Developing Toy
Here you’ll find some of the implementation details.
Bytecode
The output of Toy’s compiler, and the input of the interpreter, is known as “bytecode”. Here, I’ve attempted to fully document the layout of the canonical bytecode’s structure, but since this was written after most of this was implemented, there may be small discrepencies present.
There are four main sections of the bytecode:
- Header
- Literal Cache
- Function Definitions
- Program Definition
Bytecode Header Format
Note: The bytecode header format must not change.
This section is used to define what version of Toy is currently running, as well as to prevent any version/fork clashes.
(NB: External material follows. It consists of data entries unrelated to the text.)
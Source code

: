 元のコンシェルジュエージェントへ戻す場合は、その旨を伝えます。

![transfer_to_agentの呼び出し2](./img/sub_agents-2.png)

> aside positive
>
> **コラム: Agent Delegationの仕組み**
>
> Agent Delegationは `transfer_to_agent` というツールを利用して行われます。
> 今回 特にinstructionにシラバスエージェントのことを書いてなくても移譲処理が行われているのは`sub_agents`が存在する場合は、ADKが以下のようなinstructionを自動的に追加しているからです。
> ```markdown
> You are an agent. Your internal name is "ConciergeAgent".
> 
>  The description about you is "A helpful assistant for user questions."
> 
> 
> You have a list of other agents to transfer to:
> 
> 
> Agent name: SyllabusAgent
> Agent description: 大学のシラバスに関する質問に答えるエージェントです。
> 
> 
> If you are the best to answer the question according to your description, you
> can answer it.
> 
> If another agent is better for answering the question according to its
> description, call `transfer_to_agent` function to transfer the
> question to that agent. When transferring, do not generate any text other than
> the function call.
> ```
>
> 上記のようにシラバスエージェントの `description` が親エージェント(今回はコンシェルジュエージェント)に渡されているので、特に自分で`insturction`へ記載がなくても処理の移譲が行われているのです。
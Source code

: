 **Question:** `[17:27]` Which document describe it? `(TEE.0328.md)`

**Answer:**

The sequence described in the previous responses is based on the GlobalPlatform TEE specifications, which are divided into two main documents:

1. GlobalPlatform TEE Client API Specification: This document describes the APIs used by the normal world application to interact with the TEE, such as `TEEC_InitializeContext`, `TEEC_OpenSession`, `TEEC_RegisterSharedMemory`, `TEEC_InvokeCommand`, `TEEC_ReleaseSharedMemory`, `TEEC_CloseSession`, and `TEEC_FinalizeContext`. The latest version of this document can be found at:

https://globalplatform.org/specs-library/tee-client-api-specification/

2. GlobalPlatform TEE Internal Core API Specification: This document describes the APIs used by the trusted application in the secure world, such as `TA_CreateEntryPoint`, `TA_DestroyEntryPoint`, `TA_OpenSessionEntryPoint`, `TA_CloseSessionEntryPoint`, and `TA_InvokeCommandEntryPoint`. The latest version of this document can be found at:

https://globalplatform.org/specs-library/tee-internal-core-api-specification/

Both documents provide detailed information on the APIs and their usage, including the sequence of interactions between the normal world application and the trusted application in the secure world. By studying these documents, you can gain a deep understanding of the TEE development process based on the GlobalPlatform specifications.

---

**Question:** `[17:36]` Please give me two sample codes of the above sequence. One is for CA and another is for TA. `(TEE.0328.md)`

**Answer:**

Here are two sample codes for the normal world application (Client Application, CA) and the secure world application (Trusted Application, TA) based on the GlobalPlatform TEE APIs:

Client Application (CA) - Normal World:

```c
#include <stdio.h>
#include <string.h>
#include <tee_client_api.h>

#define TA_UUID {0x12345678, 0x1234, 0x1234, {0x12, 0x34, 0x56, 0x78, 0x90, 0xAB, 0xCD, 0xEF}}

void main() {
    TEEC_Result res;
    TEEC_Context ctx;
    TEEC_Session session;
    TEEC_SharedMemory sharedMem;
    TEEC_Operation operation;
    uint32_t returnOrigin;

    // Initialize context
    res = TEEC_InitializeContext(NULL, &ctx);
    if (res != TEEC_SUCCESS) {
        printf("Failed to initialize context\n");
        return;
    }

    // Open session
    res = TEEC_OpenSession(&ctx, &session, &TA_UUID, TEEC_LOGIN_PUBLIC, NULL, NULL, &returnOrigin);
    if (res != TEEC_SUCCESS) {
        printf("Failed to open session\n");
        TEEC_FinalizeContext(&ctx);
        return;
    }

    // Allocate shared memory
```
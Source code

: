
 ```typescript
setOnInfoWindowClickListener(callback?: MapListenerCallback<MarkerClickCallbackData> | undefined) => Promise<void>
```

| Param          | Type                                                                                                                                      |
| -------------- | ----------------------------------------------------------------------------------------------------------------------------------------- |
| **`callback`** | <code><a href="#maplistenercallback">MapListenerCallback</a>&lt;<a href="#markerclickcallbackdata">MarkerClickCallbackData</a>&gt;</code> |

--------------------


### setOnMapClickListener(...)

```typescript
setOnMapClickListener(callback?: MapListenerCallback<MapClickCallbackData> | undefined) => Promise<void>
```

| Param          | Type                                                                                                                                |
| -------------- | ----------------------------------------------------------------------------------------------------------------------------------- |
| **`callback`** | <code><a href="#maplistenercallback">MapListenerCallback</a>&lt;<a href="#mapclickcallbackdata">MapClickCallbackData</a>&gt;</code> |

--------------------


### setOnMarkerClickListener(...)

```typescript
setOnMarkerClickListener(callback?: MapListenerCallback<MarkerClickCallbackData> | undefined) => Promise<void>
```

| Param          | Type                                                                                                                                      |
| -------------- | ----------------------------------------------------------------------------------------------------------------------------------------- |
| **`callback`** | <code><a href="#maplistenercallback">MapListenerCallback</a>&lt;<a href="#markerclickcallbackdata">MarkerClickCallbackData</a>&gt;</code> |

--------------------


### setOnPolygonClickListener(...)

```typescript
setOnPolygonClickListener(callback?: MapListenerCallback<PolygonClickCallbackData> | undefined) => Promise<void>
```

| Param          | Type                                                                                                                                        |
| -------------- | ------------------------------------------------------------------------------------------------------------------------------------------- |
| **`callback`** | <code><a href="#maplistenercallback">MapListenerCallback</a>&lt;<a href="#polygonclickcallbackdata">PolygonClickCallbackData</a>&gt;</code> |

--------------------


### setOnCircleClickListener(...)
The header consists of four values:
- TOY_VERSION_MAJOR
- TOY_VERSION_MINOR
- TOY_VERSION_PATCH
- TOY_VERSION_BUILD
The first three are single unsigned bytes, embedded at the beginning of the bytecode in sequence. These represent the major, minor and patch versions of the language. The fourth value is a null-terminated c-string of unspecified data, which is intended but not required to specify the time that the langauge’s compiler was itself compiled. The build string can hold arbitrary data, such as the current maintainer’s name, current fork of the language, or other versioning info.
There are some strict rules when interpreting these values (mimicking, but not conforming to semver.org):
- Under no circumstance, should you ever run bytecode whose major version is different - there are definitely broken APIs involved.
- Under no circumstance, should you ever run bytecode whose minor version is above the interpreter’s minor version - the bytecode could potentially use unimplemented features.
- You may, at your own risk, attempt to run bytecode whose patch version is different.
- You may, at your own risk, attempt to run bytecode whose build version is different.
All interpreter implementations retain the right to reject any bytecode whose header data does not conform to the above specification.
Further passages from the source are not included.